Requiem for M5S: la finta crisi di chi vuole prendersi un partito già morto

Conte chiede e ottiene un provvedimento disciplinare per Di Maio che di fatto non cambia nulla. La guerra intestina al Movimento 5 Stelle non ha a che fare con le posizioni politiche del Governo ma è solo un tentativo di prendersi il partito in prossimità delle elezioni e ridimensionare il Ministro. Il quale però è ben cosciente della sua forza. 

Il teatrino messo in atto in questi giorni dal Movimento 5 Stelle ha l’odore della cenere, l’ultimo tentativo di accaparrarsi un consenso che non c’è più, di prendersi in mano un partito morente e che non è di certo un’araba fenice. Il M5S è un uomo in coma irreversibile il cui unico destino è sopravvivere fino alla inevitabile fine.

I pentastellati sono prossimo all’estinzione. Lo dicono i numeri: consenso sotto il 12% nazionale, alle scorse amministrative dove il M5S si è presentato non ha mai superato il 5%, con punte imbarazzanti di 2% in comuni dove solo qualche anno fa vinceva le elezioni con oltre il 25%.

E a contendersi il cadavere ci sono loro: Giuseppe Conte e Luigi Di Maio. L’ex-presidente del Consiglio è stato un vero e proprio miracolato, catapultato dalle aule universitarie a capo di un Governo in cui il suo ruolo era quello del front-man fantoccio, e di miracolo (ma forse è riduttivo) possiamo parlare anche per il Ministro, arrivato ai vertici dello Stato senza mai avere preso un voto ma capace di rinsaldare la sua posizione distribuendo poltrone e posti di lavoro ben pagati a chi lo ha tenuto finora in sella.

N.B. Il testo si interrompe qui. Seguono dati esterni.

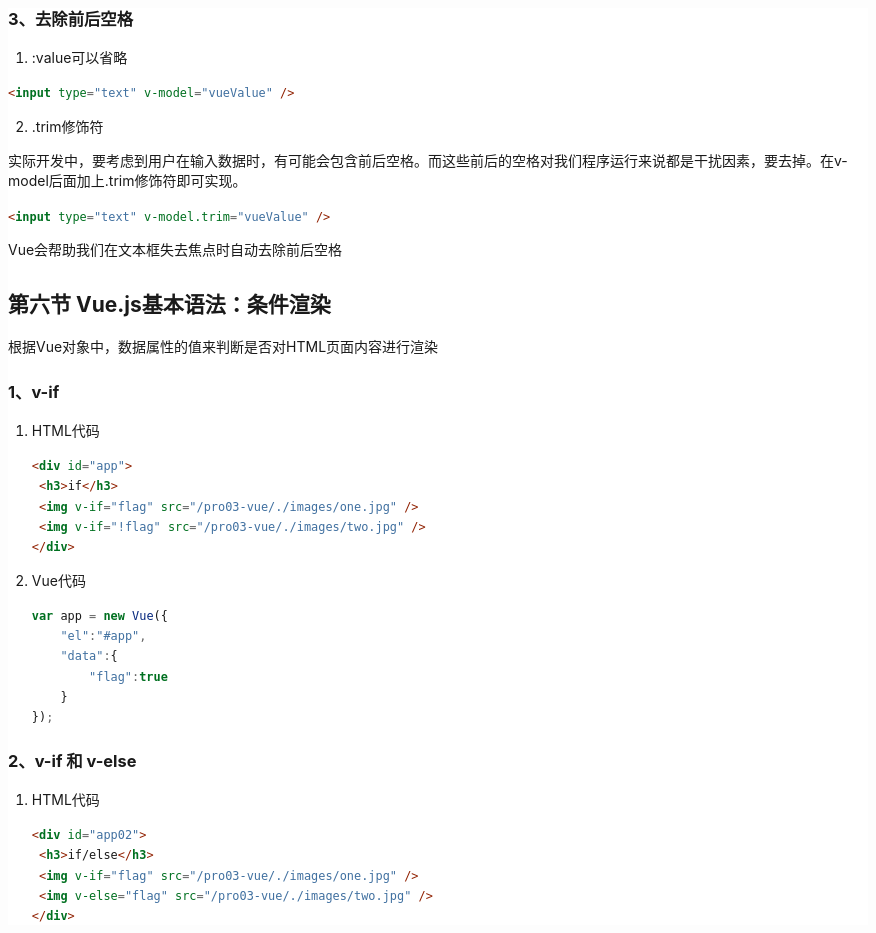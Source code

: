 

### 3、去除前后空格

1.   :value可以省略

   ```html
   <input type="text" v-model="vueValue" />
   ```

2.   .trim修饰符

   实际开发中，要考虑到用户在输入数据时，有可能会包含前后空格。而这些前后的空格对我们程序运行来说都是干扰因素，要去掉。在v-model后面加上.trim修饰符即可实现。

   ```html
   <input type="text" v-model.trim="vueValue" />
   ```

   Vue会帮助我们在文本框失去焦点时自动去除前后空格



## 第六节 Vue.js基本语法：条件渲染

根据Vue对象中，数据属性的值来判断是否对HTML页面内容进行渲染

### 1、v-if

1. HTML代码

   ```html
   <div id="app">
   	<h3>if</h3>
   	<img v-if="flag" src="/pro03-vue/./images/one.jpg" />
   	<img v-if="!flag" src="/pro03-vue/./images/two.jpg" />
   </div>
   ```

2. Vue代码

   ```js
   var app = new Vue({
       "el":"#app",
       "data":{
           "flag":true
       }
   });
   ```

### 2、v-if  和  v-else

1. HTML代码

   ```html
   <div id="app02">
   	<h3>if/else</h3>
   	<img v-if="flag" src="/pro03-vue/./images/one.jpg" />
   	<img v-else="flag" src="/pro03-vue/./images/two.jpg" />
   </div>
   ```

Pur di prendersi il comando di un partito che non esiste ma che conta ancora molti parlamentari, prossimi a doversi confrontare con le elezioni politiche e quindi a una ricandidatura difficilissima, i grillini hanno deciso di passeggiare sulla crisi internazionale e “scomunicare” le posizioni prese dal Governo in merito all’invasione dell’Ucraina. Come se la guerra in Europa e il rischio di un conflitto mondiale possano essere l’occasione per fare una conta interna e stabilire gli equilibri di partito.

LA RESA DEI CONTI

La “scomunica” di Di Maio è il modo di Conte di stabilire chi comanda nel Movimento, ma il ragazzotto di Pomigliano d’Arco non ha alcuna intenzione di mollare e prepara la prossima mossa, forte del fatto che “Giuseppi” è rivestito di un ruolo, quello di  capo politico del 5S, ma privo di appoggio da parte dei grillini.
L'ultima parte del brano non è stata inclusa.